* **PROMPT**: Using "that" as the search string, find the matching lines below and copy them.

═════ INFORMATION SUPPLIED ═════

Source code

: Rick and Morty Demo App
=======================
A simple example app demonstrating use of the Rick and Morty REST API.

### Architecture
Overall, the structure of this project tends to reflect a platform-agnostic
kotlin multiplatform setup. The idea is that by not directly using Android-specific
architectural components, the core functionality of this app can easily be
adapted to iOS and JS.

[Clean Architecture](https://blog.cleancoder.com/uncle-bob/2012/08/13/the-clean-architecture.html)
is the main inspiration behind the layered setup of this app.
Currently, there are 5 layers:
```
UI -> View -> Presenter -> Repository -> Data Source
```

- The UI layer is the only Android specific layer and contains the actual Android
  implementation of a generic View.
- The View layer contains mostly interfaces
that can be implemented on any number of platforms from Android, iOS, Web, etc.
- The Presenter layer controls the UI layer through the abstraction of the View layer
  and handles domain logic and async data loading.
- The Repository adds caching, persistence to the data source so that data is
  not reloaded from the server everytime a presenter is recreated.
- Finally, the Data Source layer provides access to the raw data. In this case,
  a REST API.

═════

* **OUTPUT FOR THIS EXERCISE**:
kotlin multiplatform setup. The idea is that by not directly using Android-specific
that can be implemented on any number of platforms from Android, iOS, Web, etc.
- The Repository adds caching, persistence to the data source so that data is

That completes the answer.